Roller Skates and Existential Crises: IT'S ALWAYS FAIR WEATHER

December 6, 2017 - 10:45am
Posted by Matt St John

IT'S ALWAYS FAIR WEATHER

These notes on Gene Kelly and Stanley Donen's It's Always Fair Weather were written by Lillian Holman, PhD candidate in UW Madison's Department of Communication Arts. A 35mm print of It's Always Fair Weather will screen in our Gene Kelly series on Friday, December 8 at 7 p.m. in our regular venue, 4070 Vilas Hall. 

By Lillian Holman

During one of the major flirtation scenes in It’s Always Fair Weather (1955), Ted (Gene Kelly) turns to Jackie (Cyd Charisse), and says: “You’re inhibited.” Coming from Kelly, that is the worst possible insult. Whether it be in Singin’ in the Rain, An American in Paris, On the Town, The Pirate, or a whole host of other MGM musicals, Gene Kelly would always rather be dancing, and for Kelly, dancing is freedom. Luckily for him, the audience usually has no objections to such a desire. Weather is the third film directed by both Stanley Donen and Gene Kelly and also starring Kelly. Previously the pair worked together on On the Town (1949) and Singin’ in the Rain (1952).
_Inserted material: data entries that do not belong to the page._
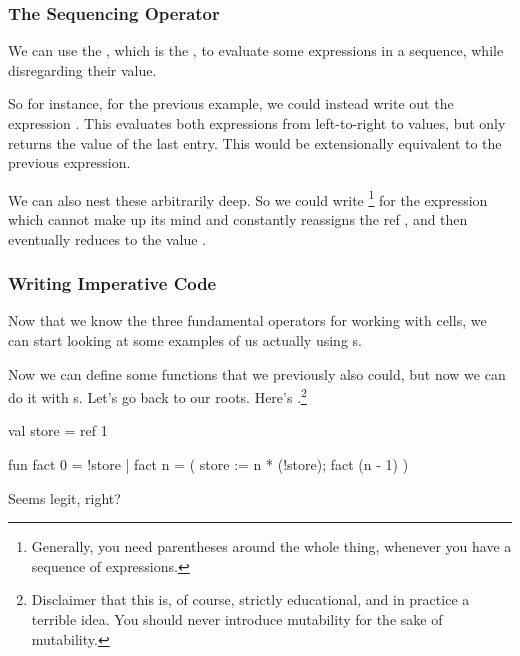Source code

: \documentclass[aspectratio=169]{beamer}
\begin{document}
\begin{frame}[fragile]
  \frametitle{The Sequencing Operator}

  We can use the \code{;}, which is the , to
  evaluate some expressions in a sequence, while disregarding their value.

  \pause
  \vspace{\fill}

  So for instance, for the previous example, we could instead write out the
  expression . This evaluates both expressions from left-to-right
  to values, but only returns the value of the last entry. This would be extensionally
  equivalent to the previous expression.

  \pause
  \vspace{\fill}

  We can also nest these arbitrarily deep. So we could write \footnote{Generally, you need parentheses around the whole
  thing, whenever you have a sequence of expressions.} for the expression which
  cannot make up its mind and constantly reassigns the ref , and then
  eventually reduces to the value .
\end{frame}



\begin{frame}[fragile]
  \frametitle{Writing Imperative Code}

  Now that we know the three fundamental operators for working with 
  cells, we can start looking at some examples of us actually using s.

  \pause
  \vspace{\fill}

  Now we can define some functions that we previously also could,
  but now we can do it with s. Let's go back to our roots. Here's .\footnote{Disclaimer that this is, of course,
  strictly educational, and in practice a terrible idea. You should never introduce
  mutability for the sake of mutability.}

  \pause
  \vspace{\fill}

  \begin{codeblock}
    val store = ref 1

    fun fact 0 = !store
      | fact n =
          ( store := n * (!store);
            fact (n - 1)
          )
  \end{codeblock}

  \pause
  \vspace{\fill}

  Seems legit, right?
\end{frame}
\end{document}
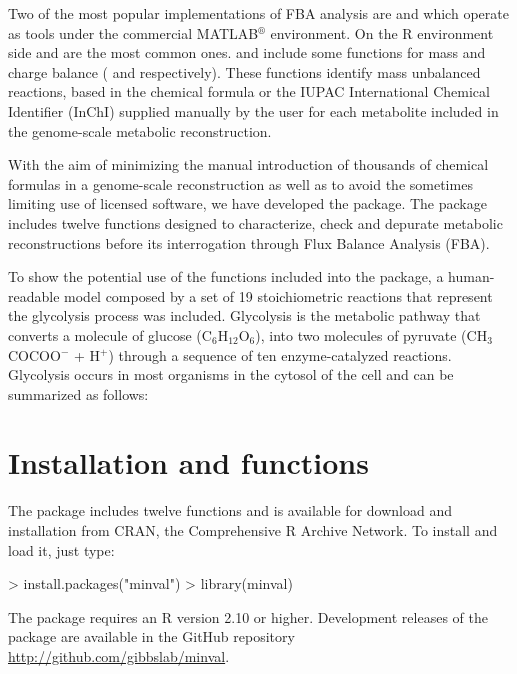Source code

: Two of the most popular implementations of FBA analysis are  \citep{Becker2007} and  \citep{Agren2013} which operate as tools under the commercial MATLAB$^{\circledR}$ environment.  On the R environment side   and  are the most common ones.  and  include  some functions for mass and charge balance ( and  respectively). These functions identify mass unbalanced reactions, based in the chemical formula or the IUPAC International Chemical Identifier (InChI) supplied manually by the user for each metabolite included in the genome-scale metabolic reconstruction.

With the aim of minimizing the manual introduction of thousands of chemical formulas in a genome-scale reconstruction as well as to avoid the sometimes limiting use of licensed software, we have developed the  package. The  package includes twelve functions designed to characterize, check and depurate metabolic reconstructions before its interrogation through Flux Balance Analysis (FBA).

To show the potential use of the functions included into the  package, a human-readable model composed by a set of 19 stoichiometric reactions that represent the glycolysis process was included. Glycolysis is the metabolic pathway that converts a molecule of glucose (C$_{6}$H$_{12}$O$_{6}$), into two molecules of pyruvate (CH$_{3}$COCOO$^{-}$ + H$^{+}$) through a  sequence of ten enzyme-catalyzed reactions. Glycolysis occurs in most organisms in the cytosol of the cell and can be summarized as follows: 

\section{Installation and functions}
The  package includes twelve functions and is available for download and installation from CRAN, the
Comprehensive R Archive Network. To install and load it, just type:
\begin{Schunk}
\begin{Sinput}
> install.packages("minval")
> library(minval)
\end{Sinput}
\end{Schunk}
\noindent The  package requires an R version 2.10 or higher. Development releases of the package are available in the GitHub repository \url{http://github.com/gibbslab/minval}.


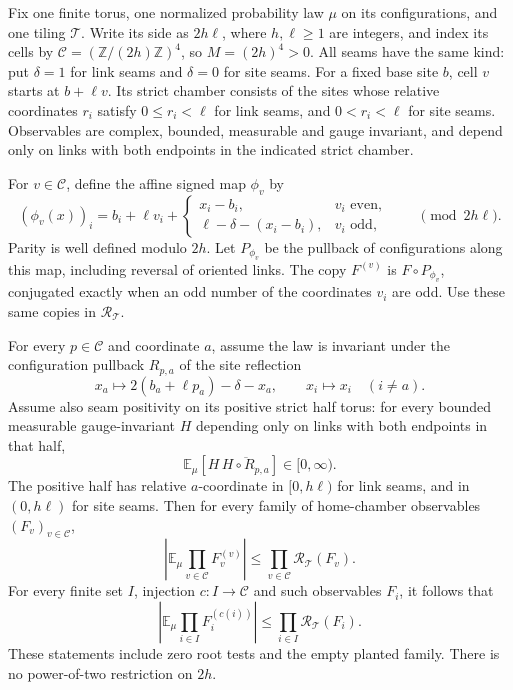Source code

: \begin{proposition}
\label{prop:ex-centered-planted}
Fix one finite torus, one normalized probability law $\mu$ on its
configurations, and one tiling $\mathcal T$. Write its side as $2h\ell$,
where $h,\ell\ge1$ are integers, and index its cells by
$\mathcal C=(\mathbb Z/(2h)\mathbb Z)^4$, so $M=(2h)^4>0$.
All seams have the same kind: put $\delta=1$ for link seams and
$\delta=0$ for site seams. For a fixed base site $b$, cell $v$ starts
at $b+\ell v$. Its strict chamber consists of the sites whose relative
coordinates $r_i$ satisfy $0\le r_i<\ell$ for link seams, and
$0<r_i<\ell$ for site seams. Observables are complex, bounded,
measurable and gauge invariant, and depend only on links with both
endpoints in the indicated strict chamber.

For $v\in\mathcal C$, define the affine signed map $\phi_v$ by
\begin{equation}\label{eq:ex-centered-copy-geometry}
 (\phi_v(x))_i=b_i+\ell v_i+
 \begin{cases}
 x_i-b_i,&v_i\text{ even},\\
 \ell-\delta-(x_i-b_i),&v_i\text{ odd},
 \end{cases}
 \qquad\pmod{2h\ell}.
\end{equation}
Parity is well defined modulo $2h$. Let $P_{\phi_v}$ be the pullback
of configurations along this map, including reversal of oriented links.
The copy $F^{(v)}$ is $F\circ P_{\phi_v}$, conjugated exactly when an
odd number of the coordinates $v_i$ are odd. Use these same copies in
$\mathcal R_{\mathcal T}$.

For every $p\in\mathcal C$ and coordinate $a$, assume the law is
invariant under the configuration pullback $R_{p,a}$ of the site reflection
\[
 x_a\longmapsto2(b_a+\ell p_a)-\delta-x_a,
 \qquad x_i\longmapsto x_i\quad(i\ne a).
\]
Assume also seam positivity on its positive strict half torus: for
every bounded measurable gauge-invariant $H$ depending only on links
with both endpoints in that half,
\begin{equation}\label{eq:ex-centered-seam-positive}
 \mathbb E_\mu[H\,\overline{H\circ R_{p,a}}]\in[0,\infty).
\end{equation}
The positive half has relative $a$-coordinate in $[0,h\ell)$ for
link seams, and in $(0,h\ell)$ for site seams.
Then for every family of home-chamber observables $(F_v)_{v\in\mathcal C}$,
\begin{equation}\label{eq:ex-centered-seam-full}
 \left|\mathbb E_\mu\prod_{v\in\mathcal C}F_v^{(v)}\right|
       \le\prod_{v\in\mathcal C}\mathcal R_{\mathcal T}(F_v).
\end{equation}
For every finite set $I$, injection $c:I\to\mathcal C$ and such
observables $F_i$, it follows that
\begin{equation}\label{eq:ex-centered-seam-planted}
 \left|\mathbb E_\mu\prod_{i\in I}F_i^{(c(i))}\right|
       \le\prod_{i\in I}\mathcal R_{\mathcal T}(F_i).
\end{equation}
These statements include zero root tests and the empty planted family.
There is no power-of-two restriction on $2h$.
\end{proposition}

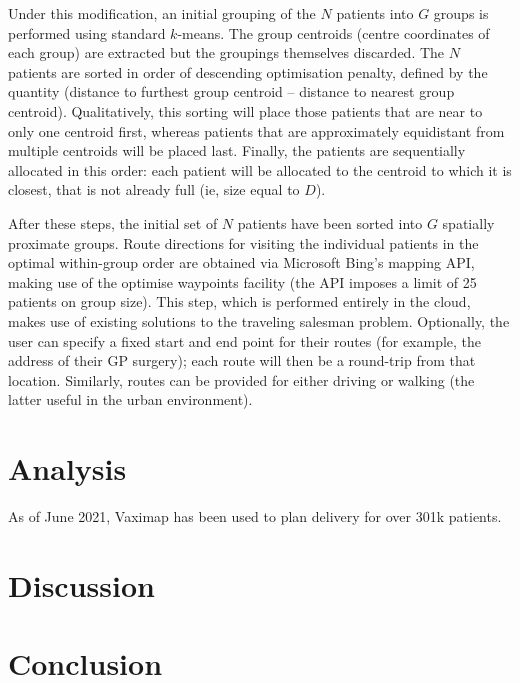 \documentclass[11pt]{amsart}
\begin{document}
Under this modification, an initial grouping of the $N$ patients into $G$ groups is performed using standard $k$-means. The group centroids (centre coordinates of each group) are extracted but the groupings themselves discarded. The $N$ patients are sorted in order of descending optimisation penalty, defined by the quantity (distance to furthest group centroid – distance to nearest group centroid). Qualitatively, this sorting will place those patients that are near to only one centroid first, whereas patients that are approximately equidistant from multiple centroids will be placed last. Finally, the patients are sequentially allocated in this order: each patient will be allocated to the centroid to which it is closest, that is not already full (ie, size equal to $D$). 

After these steps, the initial set of $N$ patients have been sorted into $G$ spatially proximate groups. Route directions for visiting the individual patients in the optimal within-group order are obtained via Microsoft Bing’s mapping API, making use of the optimise waypoints facility \cite{X} (the API imposes a limit of 25 patients on group size). This step, which is performed entirely in the cloud, makes use of existing solutions to the traveling salesman problem. Optionally, the user can specify a fixed start and end point for their routes (for example, the address of their GP surgery); each route will then be a round-trip from that location. Similarly, routes can be provided for either driving or walking (the latter useful in the urban environment). 

\section{Analysis}

As of June 2021, Vaximap has been used to plan delivery for over 301k patients. 

\section{Discussion}

\section{Conclusion}
\end{document}
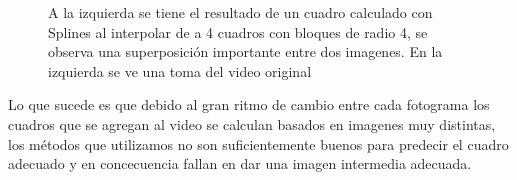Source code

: \begin{figure}[H]
\centering
\begin{minipage}{0.48\textwidth}
\end{minipage}%
\hfill
\begin{minipage}{0.48\textwidth}   

\end{minipage}
\caption{\footnotesize A la izquierda se tiene el resultado de un cuadro calculado con Splines al interpolar de a 4 cuadros con bloques de radio 4, se observa una superposición importante entre dos imagenes. En la izquierda se ve una toma del video original}
\end{figure}

Lo que sucede es que debido al gran ritmo de cambio entre cada fotograma los cuadros que se agregan al video se calculan basados en imagenes muy distintas, los métodos que utilizamos no son suficientemente buenos para predecir el cuadro adecuado y en concecuencia fallan en dar una imagen intermedia adecuada.

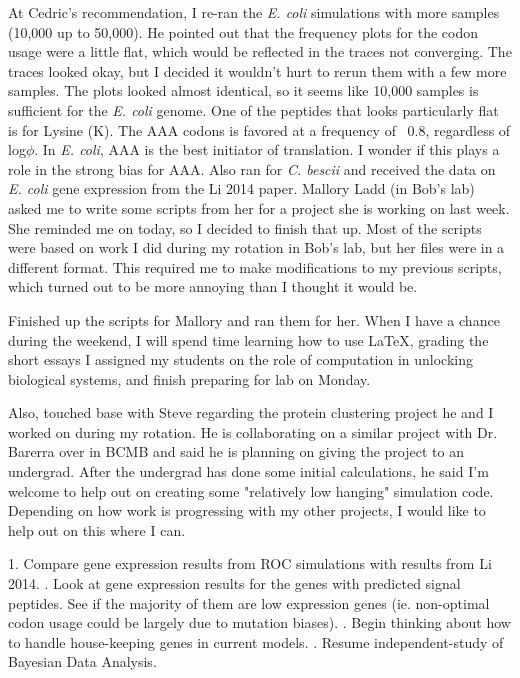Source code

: \documentclass[11pt]{labbook}
\begin{document}
At Cedric's recommendation, I re-ran the \textit{E. coli} simulations with more samples (10,000 up to 50,000). He pointed out that the frequency plots for the codon usage were a little flat, which would be reflected in the traces not converging. The traces looked okay, but I decided it wouldn't hurt to rerun them with a few more samples. The plots looked almost identical, so it seems like 10,000 samples is sufficient for the \textit{E. coli} genome. One of the peptides that looks particularly flat is for Lysine (K). The AAA codons is favored at a frequency of ~0.8, regardless of log$\phi$. In \textit{E. coli}, AAA is the best initiator of translation. I wonder if this plays a role in the strong bias for AAA.
\newline
Also ran for \textit{C. bescii} and received the data on \textit{E. coli} gene expression from the Li 2014 paper.
\newline
Mallory Ladd (in Bob's lab) asked me to write some scripts from her for a project she is working on last week. She reminded me on today, so I decided to finish that up. Most of the scripts were based on work I did during my rotation in Bob's lab, but her files were in a different format. This required me to make modifications to my previous scripts, which turned out to be more annoying than I thought it would be.

Finished up the scripts for Mallory and ran them for her. When I have a chance during the weekend, I will spend time learning how to use LaTeX, grading the short essays I assigned my students on the role of computation in unlocking biological systems, and finish preparing for lab on Monday.
\newline

Also, touched base with Steve regarding the protein clustering project he and I worked on during my rotation. He is collaborating on a similar project with Dr. Barerra over in BCMB and said he is planning on giving the project to an undergrad. After the undergrad has done some initial calculations, he said I'm welcome to help out on creating some "relatively low hanging" simulation code. Depending on how work is progressing with my other projects, I would like to help out on this where I can. 

1. Compare gene expression results from ROC simulations with results from Li 2014.
. Look at gene expression results for the genes with predicted signal peptides. See if the majority of them are low expression genes (ie. non-optimal codon usage could be largely due to mutation biases).
. Begin thinking about how to handle house-keeping genes in current models.
. Resume independent-study of Bayesian Data Analysis.
\end{document}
The two borrow freely from their previous successes in It’s Always Fair Weather. On the Town tells the story of sailors from the Navy on leave for one night in New York, and Weather picks up on the story of three men just out of the Army after World War II is over. While the military may not be the first thought that comes to mind when you think of singing and dancing, it provides a cohesive unit for Kelly to work with in terms of choreography. These men are bonded by circumstance both emotionally and physically which makes them an ideal dance group. In both films, the men are not just members of their military unit, they literally move as a unit. This is seen more obviously in the musical numbers, but it is also apparent in the way they interact with their non-musical environments as well. The mischief that Ted, Doug, and Angie get into in the bar at the very beginning of Weather is only possible through perfect coordination akin to the same choreography as the drunk sequence just a few minutes later. Meanwhile, the allusions to Singin’ in the Rain are not really present (except for Charisse’s green dress) until Ted falls in love. It turns out Gene Kelly in love looks the same in pretty much every movie. Just like Rain, he wanders into the street, bats his eyelashes a bit, and then starts to glide in time with the music and his own sonorous voice. In Rain, his partner is his umbrella and a lamppost with no one out to watch him but one grumpy old man. In Weather, he exchanges a partner for roller-skates and solitude for a crowd, but since he doesn’t seem to care one wit about the crowd, the tone is identical. He is so overflowing with love, he must dance. Nothing else matters and he lets us in on his joy almost by accident.

With these two homages to some of the most joyful movie experiences ever filmed, it would be easy to assume that Weather is a similarly carefree experience. What is odd and notable about the film, however, is the somewhat more subdued tone that envelops even the most exuberant of the musical numbers. The film centers on the reunion of the three soldiers ten years after they have been discharged. Each has moved on from his life as a mischievous, young man and each is dissatisfied with their grown life for different reasons. If the three sailors who had only 24 hours in New York in On the Town had to beat the clock, in It’s Always Fair Weather the clock has beaten the three soldiers. If in Singin’ in the Rain, Kelly was the picture of confidence, in Weather Kelly is the picture of insecurity. If Kelly’s love makes him sing in the face of bad weather in Singin’ in the Rain, in Weather he sings that “she likes me so I like myself.” This translates into other numbers too. If “Make ‘Em Laugh,” the delightfully nonsensical tour de force by Donald O’Connor, was the comedic centerpiece of Rain, in Weather it is Dan Dailey’s drunken charades at the workplace party. In the Rain sequence, O’Connor means to cheer Kelly up, while in Weather, Dailey, beset by marital problems, is so desperate to cheer himself up, he is driven to drink.  Ultimately, while It’s Always Fair Weather has the same bright colors and names on the marquee as Singin’ in the Rain and On the Town, the slight differences reveal its greater kinship to the films of the 1950s that explore the darker side of post-war American life, like Bigger Than Life, All that Heaven Allows, and A Star is Born.